Fantastic Wood-fired Pizza at Pizzeria 712, Orem, Utah
San Francisco Slice contributor David Kover checks in from a recent Utah adventure. —The Mgmt.
320 South State Street, Orem UT 84058; (map); 801-623-6712; pizzeria712.com
Pizza style: Neapolitan
Oven type: Wood-fired
The skinny: Truly impressive wood-fired pizzas, well off the beaten foodie track
Notes: Closed on Sundays
Price: Pies are $10 to $16
If Salt Lake City doesn't seem to get much credit as a food town, then Orem, Utah—45 miles south—isn't even on the radar.

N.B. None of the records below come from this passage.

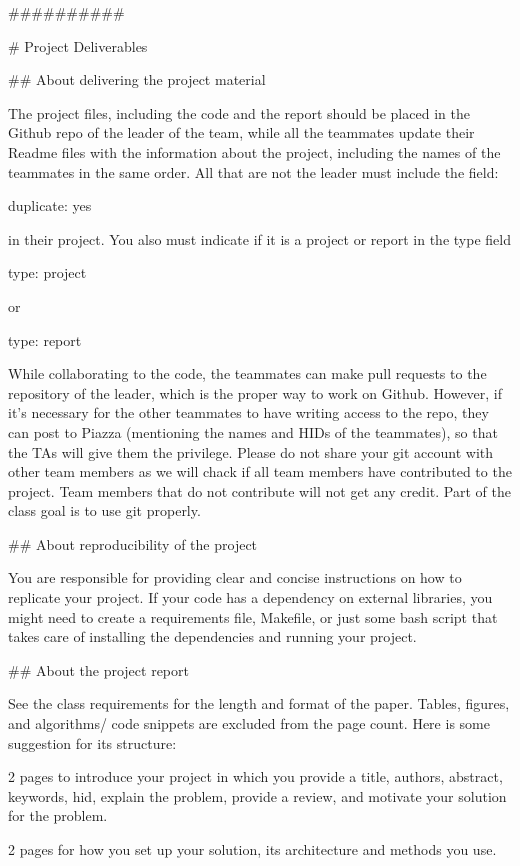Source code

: 
##########

# Project Deliverables

## About delivering the project material

The project files, including the code and the report should be placed
in the Github repo of the leader of the team, while all the teammates
update their Readme files with the information about the project,
including the names of the teammates in the same order. All that are
not the leader must include the field: 

duplicate: yes 

in their project. You also must indicate if it is a project or report
in the type field

type: project

or

type: report 


While collaborating to the code,
the teammates can make pull requests to the repository of the leader,
which is the proper way to work on Github. However, if it’s necessary
for the other teammates to have writing access to the repo, they can
post to Piazza (mentioning the names and HIDs of the teammates), so
that the TAs will give them the privilege. Please do not share your
git account with other team members as we will chack if all team
members have contributed to the project. Team members that do not
contribute will not get any credit. Part of the class goal is to use
git properly.


## About reproducibility of the project

You are responsible for
providing clear and concise instructions on how to replicate your
project. If your code has a dependency on external libraries, you
might need to create a requirements file, Makefile, or just some bash
script that takes care of installing the dependencies and running your
project.

## About the project report

See the class requirements for the length and format of the
paper. Tables, figures, and algorithms/ code snippets are excluded
from the page count. Here is some suggestion for its structure:

2 pages to introduce your project in which you provide a title,
authors, abstract, keywords, hid, explain the problem, provide a
review, and motivate your solution for the problem.

2 pages for how you set up your solution, its architecture and
methods you use.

But between a series of strip malls, down a long drive, and across from what looks to be a half-finished rent-an-office space, is Pizzeria 712. It's remarkable to find really good Neapolitan-style pizzas in this location. It is even more so when you discover that they are attempting to build these pies from sustainable, local ingredients despite the obvious limitations of the Utah growing season.
There are about six pizzas typically on the menu at Pizzeria 712, but you won't find the same ones on each visit. Though some products are imported from Italy, most ingredients are sourced locally, and this means offerings change with availability. In summer, pizzas might feature corn and red onion, but the pies on the menu during my December visit were a good deal more wintry. The Pizzeria 712 staff noted that this has sometimes been a challenge for local diners, who are not always accustomed to restaurant menus working this way—there have been some gripes when a favorite pizza disappears from the menu.
Forget the toppings for a moment though, because the crust is really good. Pizzeria 712's dough is grown from a sourdough starter using flour from Central Milling Company. Cooked in an oven that burns cherry and apple wood, the pies come out ultra-thin at the center and puffed up at the ends. Three of the four pies I tried came to the table with that coveted crispy skin on the outside of the cornicione. The fourth featured a softer, doughier edge, as if it could have used a bit more time in the oven. All of the pies, however, boasted an impressive depth of flavor.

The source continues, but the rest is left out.